I woke in a state of brain fog.  My throat was coated in grogginess.  Sweat pooled at my back.  The only bit of light in the bedroom came from my alarm clock sitting atop my night stand.

My wife lied still; breathing easy.  The alarm clock read 2:32 a.m.  The neon green pierced my tired retinas.

Before going back to sleep I thought I’d relieve myself.

I threw off the covers but was stopped by fear.  The silhouette of a small boy stood still in the doorway right next to the bathroom.

I didn’t get out of bed.  I just stared.  The boy was silent.  I knew he was looking at me because his eyes were a shiny pearlescent white in the darkness.

I lightly shook my wife.

“Babe.  Hey.
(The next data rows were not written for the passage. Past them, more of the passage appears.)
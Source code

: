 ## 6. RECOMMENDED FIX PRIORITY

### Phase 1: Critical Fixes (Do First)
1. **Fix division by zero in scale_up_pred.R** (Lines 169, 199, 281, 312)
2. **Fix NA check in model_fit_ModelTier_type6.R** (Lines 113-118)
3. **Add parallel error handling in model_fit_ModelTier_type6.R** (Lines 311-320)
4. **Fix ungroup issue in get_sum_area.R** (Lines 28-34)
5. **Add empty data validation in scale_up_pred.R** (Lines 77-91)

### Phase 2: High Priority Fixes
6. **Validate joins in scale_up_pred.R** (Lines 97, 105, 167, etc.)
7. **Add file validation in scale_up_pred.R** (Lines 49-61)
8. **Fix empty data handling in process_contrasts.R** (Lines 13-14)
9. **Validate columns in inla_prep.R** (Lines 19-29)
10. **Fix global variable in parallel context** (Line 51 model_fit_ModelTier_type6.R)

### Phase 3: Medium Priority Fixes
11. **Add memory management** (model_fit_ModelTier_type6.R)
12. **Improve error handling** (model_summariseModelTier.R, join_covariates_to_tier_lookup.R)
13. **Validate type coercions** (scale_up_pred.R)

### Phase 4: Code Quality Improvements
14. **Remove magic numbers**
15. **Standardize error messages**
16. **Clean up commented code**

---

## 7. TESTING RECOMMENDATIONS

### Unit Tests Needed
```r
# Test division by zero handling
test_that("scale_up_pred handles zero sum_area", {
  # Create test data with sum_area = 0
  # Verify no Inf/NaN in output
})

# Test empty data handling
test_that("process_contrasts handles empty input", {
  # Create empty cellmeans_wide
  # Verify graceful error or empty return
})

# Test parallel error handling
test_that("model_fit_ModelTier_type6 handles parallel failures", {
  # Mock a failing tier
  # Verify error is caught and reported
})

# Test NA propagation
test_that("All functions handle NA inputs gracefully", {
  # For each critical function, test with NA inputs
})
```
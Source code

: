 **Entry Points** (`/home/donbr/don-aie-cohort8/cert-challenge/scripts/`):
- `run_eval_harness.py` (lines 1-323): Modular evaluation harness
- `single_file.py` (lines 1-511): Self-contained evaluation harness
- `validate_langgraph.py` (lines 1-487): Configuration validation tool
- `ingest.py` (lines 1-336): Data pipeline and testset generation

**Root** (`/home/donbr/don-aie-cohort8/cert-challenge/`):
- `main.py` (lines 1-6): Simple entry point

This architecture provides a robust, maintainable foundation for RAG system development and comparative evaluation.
Wake up.  Are you seeing what I’m seeing?” I asked quietly.

My wife woke and placed her hand over her mouth in fright.

“Who is that?  How did he get in our apartment?”  She asked quietly.

Before I could respond to her question, the boy turned and walked out the bedroom door.

I sat staring for a moment then I slowly got out of bed onto my feet, grabbed a baseball bat from under the bed and crept toward the door.

My wife joined me.  She slowly tip-toed at my heels with her hands on my hips.

Everything was dark.  Shadows flittered on the walls.  The only light came from a street light outside.

I approached the living room with bat in hand; my wife encroached my steps.  I slowly reached for the kitchen light and flipped the switch which made a sharp echo throughout the silence of the night.

The kitchen light shone on a small boy lying on our couch.  His eyes cracked slightly but the piercing light caused them to close.

My wife and I didn’t move.  We just stared at the strange boy.

“Son, who are you?  And, how did you get in our apartment?”  I asked.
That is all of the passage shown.